Christian Voller, born 1980 in Kronberg im Taunus, is an assistant professor at Leuphana University, Lüneburg. He has published numerous articles on 20th-century philosophy of technology and the history of historical materialism.


1 Baldwin, James, “Negroes Are Anti-Semitic Because They‘re Anti-White” (Orig.: New York Times Magazine, 9. April 1967), in: Idem., Collected Essays, published by Toni Morrison, New York, Literary Classics of the United States, 1998, pp. 739-748, here p. 744.
2 Ibid., 745
3 Cruse, Harold, The Crisis of the Negro Intellectual (1967), The New York Review of Books, New York 2005, p. 498.
4 Ibid., S. 482
5 As was remarked sarcastically by Robert Chrisman: „A communist, Jewish, Zionist liberal, integrationist conspiracy has smothered black culture for sixty years, says Cruse.“ Chrisman, Robert, The Crisis of Harold Cruse, in: The Black Scholar, November 1969, Vol. 1, No. 1, The Culture of Revolution, pp. 77-84, here p. 79.
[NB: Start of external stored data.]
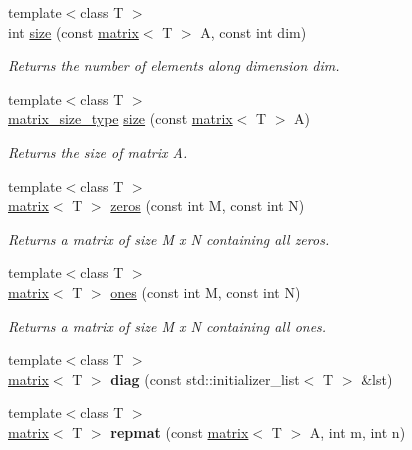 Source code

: \begin{DoxyCompactItemize}
\item 
{\footnotesize template$<$class T $>$ }\\int \hyperlink{namespacekeycpp_a2dc5102775ed955f378432f84fe96987}{size} (const \hyperlink{classkeycpp_1_1matrix}{matrix}$<$ T $>$ A, const int dim)
\begin{DoxyCompactList}\small\item\em Returns the number of elements along dimension dim. \end{DoxyCompactList}\item 
{\footnotesize template$<$class T $>$ }\\\hyperlink{structkeycpp_1_1matrix__size__type}{matrix\-\_\-size\-\_\-type} \hyperlink{namespacekeycpp_a028e501a865c86bdf616ea13e87645fa}{size} (const \hyperlink{classkeycpp_1_1matrix}{matrix}$<$ T $>$ A)
\begin{DoxyCompactList}\small\item\em Returns the size of matrix A. \end{DoxyCompactList}\item 
{\footnotesize template$<$class T $>$ }\\\hyperlink{classkeycpp_1_1matrix}{matrix}$<$ T $>$ \hyperlink{namespacekeycpp_a86f1406f9fad5a439d8eff01aba8eac6}{zeros} (const int M, const int N)
\begin{DoxyCompactList}\small\item\em Returns a matrix of size M x N containing all zeros. \end{DoxyCompactList}\item 
{\footnotesize template$<$class T $>$ }\\\hyperlink{classkeycpp_1_1matrix}{matrix}$<$ T $>$ \hyperlink{namespacekeycpp_ace6f21832ab61f8f15e5b35e0a5cdb3e}{ones} (const int M, const int N)
\begin{DoxyCompactList}\small\item\em Returns a matrix of size M x N containing all ones. \end{DoxyCompactList}\item 
\hypertarget{namespacekeycpp_a88b11f2372831ebb28fcd2a9961c4eab}{{\footnotesize template$<$class T $>$ }\\\hyperlink{classkeycpp_1_1matrix}{matrix}$<$ T $>$ {\bfseries diag} (const std\-::initializer\-\_\-list$<$ T $>$ \&lst)}\label{namespacekeycpp_a88b11f2372831ebb28fcd2a9961c4eab}

\item 
\hypertarget{namespacekeycpp_a40a637f210b03a3901cafbd6c1a7e83f}{{\footnotesize template$<$class T $>$ }\\\hyperlink{classkeycpp_1_1matrix}{matrix}$<$ T $>$ {\bfseries repmat} (const \hyperlink{classkeycpp_1_1matrix}{matrix}$<$ T $>$ A, int m, int n)}\label{namespacekeycpp_a40a637f210b03a3901cafbd6c1a7e83f}


\end{DoxyCompactItemize}
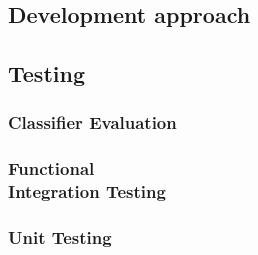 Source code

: \subsection{Development approach}
\subsection{Testing}
\subsubsection{Classifier Evaluation}
\subsubsection{Functional\\Integration Testing}
\subsubsection{Unit Testing}
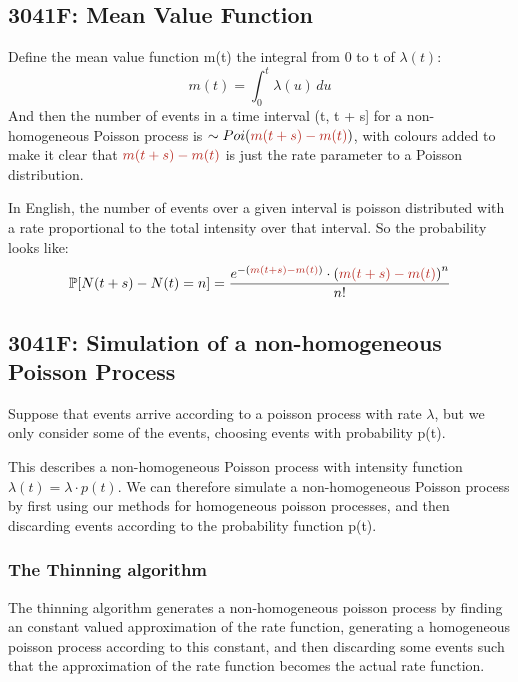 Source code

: \documentclass[12pt]{article}
\begin{document}
\subsection{3041F: Mean Value Function}
Define the mean value function m(t) the integral from 0 to t of \(\lambda(t)\):
\begin{equation*}
    m(t) = \int_{0}^{t} \lambda(u) \, du
\end{equation*}
And then the number of events in a time interval (t, t + s] for a non-homogeneous Poisson 
process is \(\sim Poi({\color{BrickRed}{m(t + s) - m(t)}})\), with 
colours added to make it clear that \({\color{BrickRed}{m(t + s) - m(t)}}\) is just the 
rate parameter to a Poisson distribution.


In English, the number of events over a given interval is poisson 
distributed with a rate proportional to the total intensity over that interval. So the probability looks like:
\begin{equation*}
    \begin{aligned}
        \mathbb{P}[N(t + s) - N(t) = n] &= \frac{
            e^{-\left({\color{BrickRed}{m(t+s) - m(t)}}\right)} 
            \cdot \left( {\color{BrickRed}{m(t+s) - m(t)}}\right)^n
        }{n!} \\
        \end{aligned}
    \end{equation*}
    \subsection{3041F: Simulation of a non-homogeneous Poisson Process}
    Suppose that events arrive according to a poisson process with rate \(\lambda\), but we only consider some of the events, choosing events with probability p(t).\newline \newline

    This describes a non-homogeneous Poisson process with intensity function \(\lambda(t) = \lambda \cdot p(t)\). 
    We can therefore simulate a non-homogeneous Poisson process by first using our methods for homogeneous poisson processes, and then discarding events according to the probability function p(t).  \newline \newline

    \subsubsection{The Thinning algorithm}
    The thinning algorithm generates a non-homogeneous poisson process by finding an constant valued 
    approximation of the rate function, generating a homogeneous poisson process according to this 
    constant, and then discarding some events such that the approximation of the rate function 
    becomes the actual rate function.
\end{document}
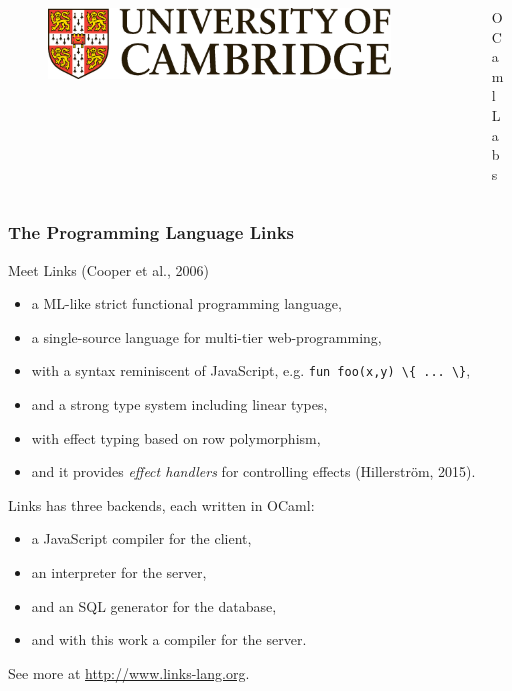 \documentclass[10pt,compress]{beamer}
\begin{document}
\begin{frame}[plain]
\vfill

\begin{columns}[T]
\begin{column}{0.5\textwidth}
\begin{figure}
\includegraphics[scale=0.18]{figures/cambridge.eps}
\end{figure}
\end{column}
\hfill
\begin{column}{0.5\textwidth}
\begin{figure}
OCaml Labs
\end{figure}
\end{column}
\end{columns}

\end{frame}

\begin{frame}[plain]
  \maketitle
\end{frame}

\begin{frame}
\frametitle{The Programming Language Links}
Meet Links (Cooper et al., 2006)
\begin{itemize}
  \item a ML-like strict functional programming language,
  \item a single-source language for multi-tier web-programming,
  \item with a syntax reminiscent of JavaScript, e.g. \lstinline$fun foo(x,y) \{ ... \}$,
  \item and a strong type system including linear types,
  \item with effect typing based on row polymorphism,
  \item and it provides \emph{effect handlers} for controlling effects (Hillerström, 2015).
\end{itemize}
Links has three backends, each written in OCaml:
\begin{itemize}
 \item a JavaScript compiler for the client,
 \item an interpreter for the server,
 \item and an SQL generator for the database,
 \item and with this work a compiler for the server.
\end{itemize}
See more at \url{http://www.links-lang.org}.
\end{frame}
\end{document}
6 The slogan “Free Gaza from German Guilt” first came to wider attention in the context of the early-criticized documenta 15 and has since become an integral part of pro-Palestinian protest culture in Germany and beyond. It claims that a specifically German sense of guilt over the Shoah led the Federal Republic to enter into an unbreakable alliance with Israel, as a result of which the Palestinians, as the “victims of the victims,” became the object of an oppression in which German guilt was perpetuated. The slogan has been sharply criticized in Germany, including and especially by the left, because it takes up and varies a topos that has occupied a central place in the rhetorical repertoire of the extreme right since the 1950s, namely the demand for an end to the so-called “cult of guilt”. This demand has recently been vehemently reasserted by the “völkisch” (nationalist-racist) wing of the Alternative for Germany (AFD), but it dates back to the founding of the New Right in the 1950s. But the talk of German Guilt is also wrong, because it addresses a diffuse, subjective feeling of guilt and thus levels the objective experience of the Shoah, including the responsibility that results from it – by no means only for the Federal Republic of Germany.